It is instructive to note that Wiredu reversed the European rationalistic bent of separating the ‘secular’ and the ‘sacred,’ ‘religion’ and ‘politics’ and the ‘natural’ and the ‘supernatural’. Wiredu restored to religion what it had been before the nineteenth century. Having read broadly on this subject, I agree with Wiredu and Okot p’Bitek, because what we call religion is basically what we do on daily basis. How we eat, sleep, bury the dead, work, sing, mourn, spend money, build, cultivate our land, harvest our produce, do politics, and so on are influenced largely by what we believe. The only difference is that these practices have deeply become so mundane (culturalisation) that we do not see their religious foundation. But a cursory reading of history will show that all the facets of life have their foundation in religion!
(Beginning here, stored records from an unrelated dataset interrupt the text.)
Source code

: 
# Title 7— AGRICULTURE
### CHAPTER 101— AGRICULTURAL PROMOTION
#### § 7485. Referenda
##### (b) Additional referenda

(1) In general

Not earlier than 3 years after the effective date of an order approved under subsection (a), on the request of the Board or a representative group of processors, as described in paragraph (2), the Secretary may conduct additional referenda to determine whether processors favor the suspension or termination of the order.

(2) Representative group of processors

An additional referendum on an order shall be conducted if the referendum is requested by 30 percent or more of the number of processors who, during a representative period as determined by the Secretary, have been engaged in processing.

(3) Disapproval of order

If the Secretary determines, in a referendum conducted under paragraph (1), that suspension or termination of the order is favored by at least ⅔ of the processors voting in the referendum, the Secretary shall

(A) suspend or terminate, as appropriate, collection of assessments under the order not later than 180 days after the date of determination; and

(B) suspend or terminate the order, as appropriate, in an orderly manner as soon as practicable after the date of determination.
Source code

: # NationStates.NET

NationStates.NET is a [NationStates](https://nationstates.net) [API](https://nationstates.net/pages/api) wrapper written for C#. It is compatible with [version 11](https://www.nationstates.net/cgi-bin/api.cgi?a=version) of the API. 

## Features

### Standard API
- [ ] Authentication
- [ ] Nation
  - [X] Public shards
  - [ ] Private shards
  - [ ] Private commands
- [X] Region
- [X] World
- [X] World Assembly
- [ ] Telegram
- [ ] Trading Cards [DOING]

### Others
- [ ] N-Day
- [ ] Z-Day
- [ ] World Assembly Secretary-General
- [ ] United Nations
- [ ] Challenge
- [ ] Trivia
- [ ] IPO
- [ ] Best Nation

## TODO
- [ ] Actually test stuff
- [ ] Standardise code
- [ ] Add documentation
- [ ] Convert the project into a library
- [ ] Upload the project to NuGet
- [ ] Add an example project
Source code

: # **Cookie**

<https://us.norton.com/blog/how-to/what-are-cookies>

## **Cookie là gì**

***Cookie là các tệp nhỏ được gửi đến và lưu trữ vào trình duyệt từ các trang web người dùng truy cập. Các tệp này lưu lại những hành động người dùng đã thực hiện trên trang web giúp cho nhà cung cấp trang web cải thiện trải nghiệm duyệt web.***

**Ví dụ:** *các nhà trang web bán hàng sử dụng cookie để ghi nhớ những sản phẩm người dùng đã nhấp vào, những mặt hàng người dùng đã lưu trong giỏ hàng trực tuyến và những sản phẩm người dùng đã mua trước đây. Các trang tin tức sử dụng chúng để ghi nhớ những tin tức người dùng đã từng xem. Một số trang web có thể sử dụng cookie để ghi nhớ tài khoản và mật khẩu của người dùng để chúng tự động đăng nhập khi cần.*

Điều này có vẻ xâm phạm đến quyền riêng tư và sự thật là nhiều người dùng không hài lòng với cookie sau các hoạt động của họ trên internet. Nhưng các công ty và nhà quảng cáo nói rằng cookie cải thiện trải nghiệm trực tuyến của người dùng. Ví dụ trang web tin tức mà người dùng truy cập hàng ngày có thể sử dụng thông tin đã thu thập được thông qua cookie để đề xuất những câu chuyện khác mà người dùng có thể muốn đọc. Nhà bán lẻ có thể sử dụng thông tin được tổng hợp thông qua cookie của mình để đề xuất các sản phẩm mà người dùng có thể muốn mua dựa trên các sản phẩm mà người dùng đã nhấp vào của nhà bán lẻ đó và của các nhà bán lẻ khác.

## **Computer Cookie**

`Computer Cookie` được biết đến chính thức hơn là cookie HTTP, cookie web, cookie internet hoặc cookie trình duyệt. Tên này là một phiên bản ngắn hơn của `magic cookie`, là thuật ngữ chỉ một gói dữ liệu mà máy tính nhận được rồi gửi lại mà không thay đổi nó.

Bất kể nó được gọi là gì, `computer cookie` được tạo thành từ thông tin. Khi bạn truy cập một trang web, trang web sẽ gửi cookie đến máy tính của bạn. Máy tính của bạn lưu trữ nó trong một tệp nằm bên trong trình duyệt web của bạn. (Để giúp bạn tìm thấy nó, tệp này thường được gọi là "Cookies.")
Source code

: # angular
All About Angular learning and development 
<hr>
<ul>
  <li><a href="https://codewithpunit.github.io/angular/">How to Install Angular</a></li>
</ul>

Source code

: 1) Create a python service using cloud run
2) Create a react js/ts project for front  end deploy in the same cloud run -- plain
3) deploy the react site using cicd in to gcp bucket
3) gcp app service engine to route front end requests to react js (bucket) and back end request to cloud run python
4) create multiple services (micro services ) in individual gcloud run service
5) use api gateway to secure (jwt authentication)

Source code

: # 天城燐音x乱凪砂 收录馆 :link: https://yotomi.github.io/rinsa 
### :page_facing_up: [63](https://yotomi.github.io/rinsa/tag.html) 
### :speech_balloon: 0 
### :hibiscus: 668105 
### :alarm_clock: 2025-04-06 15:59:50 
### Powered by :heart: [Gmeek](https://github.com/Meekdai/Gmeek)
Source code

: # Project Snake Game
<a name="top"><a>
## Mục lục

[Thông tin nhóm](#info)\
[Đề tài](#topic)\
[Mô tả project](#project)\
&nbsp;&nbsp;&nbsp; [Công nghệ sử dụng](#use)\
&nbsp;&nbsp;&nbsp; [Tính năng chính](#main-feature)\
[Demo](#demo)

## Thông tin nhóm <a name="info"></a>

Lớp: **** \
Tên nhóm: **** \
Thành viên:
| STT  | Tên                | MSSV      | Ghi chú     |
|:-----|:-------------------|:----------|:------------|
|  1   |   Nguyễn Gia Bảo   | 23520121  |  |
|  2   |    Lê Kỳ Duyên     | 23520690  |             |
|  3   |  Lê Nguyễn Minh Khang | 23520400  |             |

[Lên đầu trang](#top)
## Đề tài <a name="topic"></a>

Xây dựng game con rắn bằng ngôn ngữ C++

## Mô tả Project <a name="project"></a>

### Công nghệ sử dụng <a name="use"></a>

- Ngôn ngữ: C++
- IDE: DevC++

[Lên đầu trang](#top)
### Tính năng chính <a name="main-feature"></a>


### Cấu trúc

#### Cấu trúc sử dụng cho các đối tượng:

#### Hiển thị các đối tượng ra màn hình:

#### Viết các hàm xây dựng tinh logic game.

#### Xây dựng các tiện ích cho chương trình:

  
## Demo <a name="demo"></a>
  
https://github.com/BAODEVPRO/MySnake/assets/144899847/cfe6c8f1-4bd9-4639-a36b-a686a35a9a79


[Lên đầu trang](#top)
Third, most African societies were either largely religiously homogenous or had toleration for other religions. For example, among the Akan before the advent of Muslims and Christians, there was no known tension over religious differences, because there were no radically differences in religion beliefs and practices. Also, among the Akan, there were no religious proselytisers, who sought to convert one person from one religion to the other. In any case, one was born into the religion. It is in view of this that Ali Mazrui said that conflicts in pre-colonial Africa were hardly as a result of religion. Slavery, colonisation, and mission work brought both Arabs and European missionaries to Africa. The incursion of Arabs and Europeans changed the religious landscape of Africa forever. Thus, instead of one indigenous religion that provided a broad spectrum for people to engage the ultimate reality, there were competitive and contradictory teachings from Muslims and Christians, which later affected indigenous African religions. Africa became religiously plural. African indigenous religions were revitalised: Afrikannia and Godianism in Ghana and Nigeria respectively.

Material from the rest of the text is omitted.